Je suis là, dans le vice. Je pense, je rêve, à la prise en main. Si j’osais te le dire, je voudrais que tu sois sur moi et que je ne puisse pas faire autrement. C’est la laideur du désir des femmes. Je rêve de la beauté du tissu qui se tend, à la rondeur dure. Cette chose concrète qui se tend. Je glisse, tu sais, autour de toi, je me fais glisser. Même sans rien ni personne, je m’abats dans le fantasme d’un corps, tu entends, dans le désir de l’homme qui jouit, je veux rester, je sais que ça irise et que ça poisse, l’imagination au pouvoir. Et c’est comme du blanc d’œuf sur des doigts chauds tachés d’hématomes.

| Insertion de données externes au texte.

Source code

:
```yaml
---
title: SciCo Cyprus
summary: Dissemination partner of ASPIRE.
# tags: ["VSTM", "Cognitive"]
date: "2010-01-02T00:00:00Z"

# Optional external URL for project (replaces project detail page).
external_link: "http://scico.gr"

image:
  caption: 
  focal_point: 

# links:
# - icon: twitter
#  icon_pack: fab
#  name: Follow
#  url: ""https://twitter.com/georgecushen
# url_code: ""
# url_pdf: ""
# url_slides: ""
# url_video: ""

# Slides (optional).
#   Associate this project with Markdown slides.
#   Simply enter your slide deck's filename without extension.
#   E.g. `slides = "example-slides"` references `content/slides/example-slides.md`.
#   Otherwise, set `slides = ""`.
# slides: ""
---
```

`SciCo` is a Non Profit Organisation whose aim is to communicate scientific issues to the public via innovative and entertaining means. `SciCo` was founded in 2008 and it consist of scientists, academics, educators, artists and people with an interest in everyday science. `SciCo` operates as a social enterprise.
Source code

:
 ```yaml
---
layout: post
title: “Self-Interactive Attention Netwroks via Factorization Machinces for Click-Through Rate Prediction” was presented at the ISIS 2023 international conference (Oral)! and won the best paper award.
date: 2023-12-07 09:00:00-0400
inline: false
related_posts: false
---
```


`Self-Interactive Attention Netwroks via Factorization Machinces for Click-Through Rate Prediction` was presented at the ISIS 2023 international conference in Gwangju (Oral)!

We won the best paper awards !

Prise par toi, prise par des démultiplications de toi, interpellée dans la honte, mais consentante à la force horrible et douloureuse des incendies du bas ventre. J’appelle ça, retiens moi, dis moi ou pas, c’est ça, ne parle pas, tient mes bras et plaque tes yeux sur mes yeux, je les fermerai peut-être, pendant, avant, après, que tu me tournes, que je sois de dos, les hommes baisent comme des chiens, à la mode cynique, d’accord, avec la main dans les cheveux et les doigts accrochés, je dirai oui, j’ai attendu ça, je t’ai attendu, avec patience et peur, et angoisse et trouble, et envie dans le doute, et culpabilité. Maintenant bon, tu comprends ça, tu comprends la chaleur et la mise à mort après la tension, après la pulsation effrénée du cœur et la fin de l’impérieuse nécessité d’être enserrée dans tes bras. Tu comprends la froideur de la crème sur mes cuisses, les jus qui collent et qui font comme les restes d’une marée polluée.

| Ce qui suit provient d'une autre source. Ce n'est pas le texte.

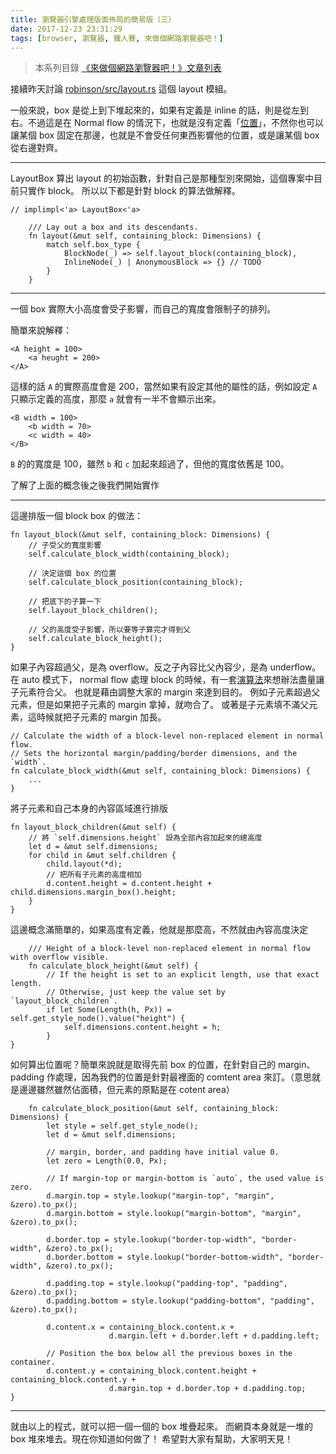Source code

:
 ```yaml
---
title: 瀏覽器引擎處理版面佈局的簡易版（三）
date: 2017-12-23 23:31:29
tags: [browser, 瀏覽器, 鐵人賽, 來做個網路瀏覽器吧！]
---
```

> 本系列目錄 [《來做個網路瀏覽器吧！》文章列表](/post/2018/02/browser/browser_series_33/)


                    
接續昨天討論 [robinson/src/layout.rs](https://github.com/mbrubeck/robinson/blob/master/src/layout.rs) 這個 layout 模組。

一般來說，box 是從上到下堆起來的，如果有定義是 inline 的話，則是從左到右。不過這是在 Normal flow 的情況下，也就是沒有定義「[位置](https://www.w3.org/TR/CSS2/visuren.html#positioning-scheme)」，不然你也可以讓某個 box 固定在那邊，也就是不會受任何東西影響他的位置，或是讓某個 box 從右邊對齊。

---
LayoutBox 算出 layout 的初始函數，針對自己是那種型別來開始，這個專案中目前只實作 block。
所以以下都是針對 block 的算法做解釋。
```
// implimpl<'a> LayoutBox<'a>

    /// Lay out a box and its descendants.
    fn layout(&mut self, containing_block: Dimensions) {
        match self.box_type {
            BlockNode(_) => self.layout_block(containing_block),
            InlineNode(_) | AnonymousBlock => {} // TODO
        }
    }
```

---
一個 box 實際大小高度會受子影響，而自己的寬度會限制子的排列。

簡單來說解釋：
```
<A height = 100>
    <a heught = 200>
</A>
```
這樣的話 `A` 的實際高度會是 200，當然如果有設定其他的屬性的話，例如設定 `A` 只顯示定義的高度，那麼 `a` 就會有一半不會顯示出來。


```
<B width = 100>
    <b width = 70>
    <c width = 40>
</B>
```
`B` 的的寬度是 100，雖然 `b` 和 `c` 加起來超過了，但他的寬度依舊是 100。

了解了上面的概念後之後我們開始實作

---
這邊排版一個 block box 的做法：
```
fn layout_block(&mut self, containing_block: Dimensions) {
    // 子受父的寬度影響
    self.calculate_block_width(containing_block);

    // 決定這個 box 的位置
    self.calculate_block_position(containing_block);

    // 把底下的子算一下
    self.layout_block_children();

    // 父的高度受子影響，所以要等子算完才得到父
    self.calculate_block_height();
}
```


如果子內容超過父，是為 overflow。反之子內容比父內容少，是為 underflow。
在 auto 模式下， normal flow 處理 block 的時候，有一套[演算法](https://www.w3.org/TR/CSS2/visudet.html#blockwidth)來想辦法盡量讓子元素符合父。
也就是藉由調整大家的 margin 來達到目的。
例如子元素超過父元素，但是如果把子元素的 margin 拿掉，就吻合了。
或著是子元素填不滿父元素，這時候就把子元素的 margin 加長。
```
// Calculate the width of a block-level non-replaced element in normal flow.
// Sets the horizontal margin/padding/border dimensions, and the `width`.
fn calculate_block_width(&mut self, containing_block: Dimensions) {
    ...
}
```


將子元素和自己本身的內容區域進行排版
```
fn layout_block_children(&mut self) {
    // 將 `self.dimensions.height` 設為全部內容加起來的總高度
    let d = &mut self.dimensions;
    for child in &mut self.children {
        child.layout(*d);
        // 把所有子元素的高度相加
        d.content.height = d.content.height + child.dimensions.margin_box().height;
    }
}
```

這邊概念滿簡單的，如果高度有定義，他就是那麼高，不然就由內容高度決定
```
    /// Height of a block-level non-replaced element in normal flow with overflow visible.
    fn calculate_block_height(&mut self) {
        // If the height is set to an explicit length, use that exact length.
        // Otherwise, just keep the value set by `layout_block_children`.
        if let Some(Length(h, Px)) = self.get_style_node().value("height") {
            self.dimensions.content.height = h;
        }
}
```

如何算出位置呢？簡單來說就是取得先前 box 的位置，在針對自己的 margin、padding 作處理，因為我們的位置是針對最裡面的 comtent area 來訂。（意思就是邊邊雖然雖然佔面積，但元素的原點是在 cotent area）
```
    fn calculate_block_position(&mut self, containing_block: Dimensions) {
        let style = self.get_style_node();
        let d = &mut self.dimensions;

        // margin, border, and padding have initial value 0.
        let zero = Length(0.0, Px);

        // If margin-top or margin-bottom is `auto`, the used value is zero.
        d.margin.top = style.lookup("margin-top", "margin", &zero).to_px();
        d.margin.bottom = style.lookup("margin-bottom", "margin", &zero).to_px();

        d.border.top = style.lookup("border-top-width", "border-width", &zero).to_px();
        d.border.bottom = style.lookup("border-bottom-width", "border-width", &zero).to_px();

        d.padding.top = style.lookup("padding-top", "padding", &zero).to_px();
        d.padding.bottom = style.lookup("padding-bottom", "padding", &zero).to_px();

        d.content.x = containing_block.content.x +
                      d.margin.left + d.border.left + d.padding.left;

        // Position the box below all the previous boxes in the container.
        d.content.y = containing_block.content.height + containing_block.content.y +
                      d.margin.top + d.border.top + d.padding.top;
}
```

---
就由以上的程式，就可以把一個一個的 box 堆疊起來。
而網頁本身就是一堆的 box 堆來堆去。現在你知道如何做了！
希望對大家有幫助，大家明天見！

Tu te demande de quoi je parle. De draps qui me servent de peau. D’appels pornographiques, de conditionnements érotiques. Tu te demandes si je suis sérieuse. Je te dis oui, je suis sérieuse, j’ai le dos sur le capot brûlant de cette putain de voiture, alors vas-y, je veux voir ça, je veux vivre ça, je veux ta lourdeur et ton appétit insatiable, ou mon appétit impossible à rassasier, les mouvements lents et rapides, l’immensité de ton corps parce que je ne vois plus rien, et je sens dans le fond, et le rythme et ce soupir roque et ridicule du fond de la gorge, tout est moche, tout est dégueulasse, tout est pourri, et ça me donne encore envie.

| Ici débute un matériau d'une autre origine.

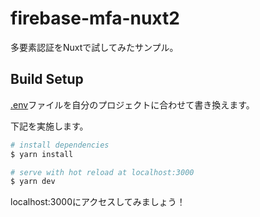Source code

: # firebase-mfa-nuxt2

多要素認証をNuxtで試してみたサンプル。

## Build Setup

[.env](./blob/main/.env)ファイルを自分のプロジェクトに合わせて書き換えます。

下記を実施します。

```bash
# install dependencies
$ yarn install

# serve with hot reload at localhost:3000
$ yarn dev
```

localhost:3000にアクセスしてみましょう！

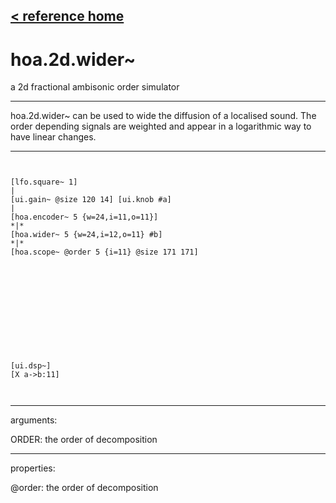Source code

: [< reference home](ceammc_lib.html)
---

# hoa.2d.wider~


a 2d fractional ambisonic order simulator

---

hoa.2d.wider~ can be used to wide the diffusion of a localised sound. The order
            depending signals are weighted and appear in a logarithmic way to have linear
            changes.<br>


---


```


[lfo.square~ 1]
|
[ui.gain~ @size 120 14] [ui.knob #a]
|
[hoa.encoder~ 5 {w=24,i=11,o=11}]
*|*
[hoa.wider~ 5 {w=24,i=12,o=11} #b]
*|*
[hoa.scope~ @order 5 {i=11} @size 171 171]












[ui.dsp~]
[X a->b:11]

            
```

---
arguments:

ORDER: the order of
            decomposition<br>

---
properties:

@order: the order of decomposition<br>

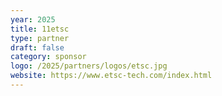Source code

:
 ```yaml
---
year: 2025
title: 11etsc
type: partner
draft: false
category: sponsor
logo: /2025/partners/logos/etsc.jpg
website: https://www.etsc-tech.com/index.html
---
```

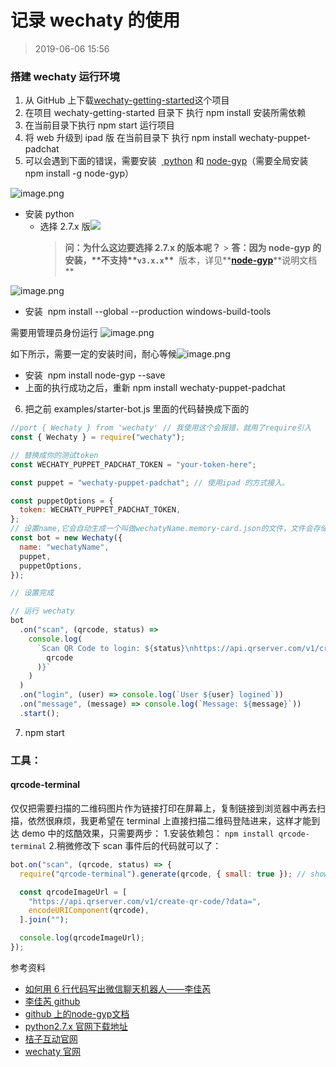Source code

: # 记录 wechaty 的使用

> 2019-06-06 15:56

### 搭建 wechaty 运行环境

1. 从 GitHub 上下载[wechaty-getting-started](https://github.com/wechaty/wechaty-getting-started)这个项目
1. 在项目 wechaty-getting-started 目录下 执行 npm install 安装所需依赖
1. 在当前目录下执行 npm start 运行项目
1. 将 web 升级到 ipad 版 在当前目录下 执行 npm install wechaty-puppet-padchat
1. 可以会遇到下面的错误，需要安装  [ python](https://www.python.org/downloads/release/python-2716/) 和 [node-gyp](https://github.com/nodejs/node-gyp)（需要全局安装 npm install -g node-gyp）

![image.png](https://cdn.nlark.com/yuque/0/2019/png/274409/1559804470902-11f24894-5e22-47a3-a0e7-1c720deee19f.png#align=left&display=inline&height=582&name=image.png&originHeight=582&originWidth=967&size=57566&status=done&width=967)

- 安装 python
  - 选择 2.7.x 版![](https://cdn.nlark.com/yuque/0/2019/png/274409/1559805097499-80d28119-6b80-4b16-91f6-a60ce276286c.png#align=left&display=inline&height=453&originHeight=854&originWidth=1406&status=done&width=746)
    > **问：为什么这边要选择 2.7.x 的版本呢？** > **答：因为 node-gyp 的安装，\*\***不支持\***\*`v3.x.x`\*\***  版本，详见**[**node-gyp**](https://github.com/nodejs/node-gyp)**说明文档\*\*

![image.png](https://cdn.nlark.com/yuque/0/2019/png/274409/1559806186808-aa5b3e70-c15b-4f74-baae-d160b94c866b.png#align=left&display=inline&height=949&name=image.png&originHeight=949&originWidth=989&size=106145&status=done&width=989)

- 安装  npm install --global --production windows-build-tools

需要用管理员身份运行
![image.png](https://cdn.nlark.com/yuque/0/2019/png/274409/1559806406576-af876d46-2833-4958-a493-e3980a0d05c7.png#align=left&display=inline&height=697&name=image.png&originHeight=865&originWidth=416&size=88646&status=done&width=335)

如下所示，需要一定的安装时间，耐心等候![image.png](https://cdn.nlark.com/yuque/0/2019/png/274409/1559806312533-ca72bb6b-5c15-4340-9990-ff7e2feacd41.png#align=left&display=inline&height=571&name=image.png&originHeight=571&originWidth=842&size=468111&status=done&width=842)

- 安装  npm install node-gyp --save
- 上面的执行成功之后，重新 npm install wechaty-puppet-padchat

6. 把之前 examples/starter-bot.js 里面的代码替换成下面的

```javascript
//port { Wechaty } from 'wechaty' // 我使用这个会报错，就用了require引入
const { Wechaty } = require("wechaty");

// 替换成你的测试token
const WECHATY_PUPPET_PADCHAT_TOKEN = "your-token-here";

const puppet = "wechaty-puppet-padchat"; // 使用ipad 的方式接入。

const puppetOptions = {
  token: WECHATY_PUPPET_PADCHAT_TOKEN,
};
// 设置name,它会自动生成一个叫做wechatyName.memory-card.json的文件，文件会存储机器人的登陆信息。
const bot = new Wechaty({
  name: "wechatyName",
  puppet,
  puppetOptions,
});

// 设置完成

// 运行 wechaty
bot
  .on("scan", (qrcode, status) =>
    console.log(
      `Scan QR Code to login: ${status}\nhttps://api.qrserver.com/v1/create-qr-code/?data=${encodeURIComponent(
        qrcode
      )}`
    )
  )
  .on("login", (user) => console.log(`User ${user} logined`))
  .on("message", (message) => console.log(`Message: ${message}`))
  .start();
```

7. npm start

### 工具：

#### qrcode-terminal 

仅仅把需要扫描的二维码图片作为链接打印在屏幕上，复制链接到浏览器中再去扫描，依然很麻烦，我更希望在 terminal 上直接扫描二维码登陆进来，这样才能到达 demo 中的炫酷效果，只需要两步： 1.安装依赖包：
`npm install qrcode-terminal` 2.稍微修改下 scan 事件后的代码就可以了：

```javascript
bot.on("scan", (qrcode, status) => {
  require("qrcode-terminal").generate(qrcode, { small: true }); // show qrcode on console

  const qrcodeImageUrl = [
    "https://api.qrserver.com/v1/create-qr-code/?data=",
    encodeURIComponent(qrcode),
  ].join("");

  console.log(qrcodeImageUrl);
});
```

参考资料

- [如何用 6 行代码写出微信聊天机器人——李佳芮](https://lijiarui.github.io/chatbot/2016-11-20-wechaty-wuli-usecase.html)
- [李佳芮 github](https://github.com/lijiarui)
- [github 上的](https://github.com/nodejs/node-gyp)[node-gyp](https://github.com/nodejs/node-gyp)[文档](https://github.com/nodejs/node-gyp)
- [python2.7.x 官网下载地址](https://www.python.org/downloads/release/python-2716/)
- [桔子互动官网](https://www.botorange.com/)
- [wechaty 官网](https://docs.chatie.io/v/zh/)
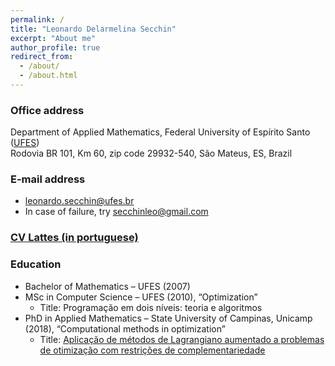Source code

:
 ```yaml
---
permalink: /
title: "Leonardo Delarmelina Secchin"
excerpt: "About me"
author_profile: true
redirect_from: 
  - /about/
  - /about.html
---
```


### Office address

Department of Applied Mathematics, Federal University of Espírito Santo ([UFES](https://www.ufes.br))  
Rodovia BR 101, Km 60, zip code 29932-540, São Mateus, ES, Brazil


### E-mail address

- [leonardo.secchin@ufes.br](mailto:leonardo.secchin@ufes.br)
- In case of failure, try [secchinleo@gmail.com](mailto:secchinleo@gmail.com)


### [CV Lattes (in portuguese)](http://lattes.cnpq.br/4273961903394165)


### Education

- Bachelor of Mathematics – UFES (2007)
- MSc in Computer Science – UFES (2010), “Optimization”
  - Title: Programação em dois níveis: teoria e algoritmos
- PhD in Applied Mathematics – State University of Campinas, Unicamp (2018), “Computational methods in optimization”
  - Title: [Aplicação de métodos de Lagrangiano aumentado a problemas de otimização com restrições de complementariedade](https://doi.org/10.47749/T/UNICAMP.2018.991452)
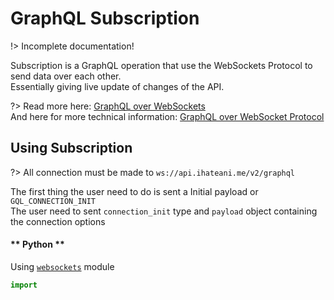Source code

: # GraphQL Subscription

!> Incomplete documentation!

Subscription is a GraphQL operation that use the WebSockets Protocol to send data over each other.<br>
Essentially giving live update of changes of the API.

?> Read more here: [GraphQL over WebSockets](https://the-guild.dev/blog/graphql-over-websockets)<br>
And here for more technical information: [GraphQL over WebSocket Protocol](https://github.com/apollographql/subscriptions-transport-ws/blob/master/PROTOCOL.md)

## Using Subscription

?> All connection must be made to `ws://api.ihateani.me/v2/graphql`

The first thing the user need to do is sent a Initial payload or `GQL_CONNECTION_INIT`<br>
The user need to sent `connection_init` type and `payload` object containing the connection options

<!-- tabs:start -->

#### ** Python **

Using [`websockets`](https://websockets.readthedocs.io/en/stable/intro.html) module

```py
import 
```

<!-- tabs:end -->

Je te dis de venir. A chaque fois que je me mets sur le ventre, sur le lit, je te dis de venir. Tu n’entends pas les appels muets d’une fille qui a sa main entre ses jambes ? Tu ne vois pas ses paupières animées par les ressacs de l’éjaculation. Non, tu ne vois pas, tu ne sais pas, tu ne comprends pas. Tu es surpris. Approche.

La solitude me bat et ça ne se voit pas.

La solitude me bat et ça ne se voit pas.

La solitude me bat et ça ne se voit pas.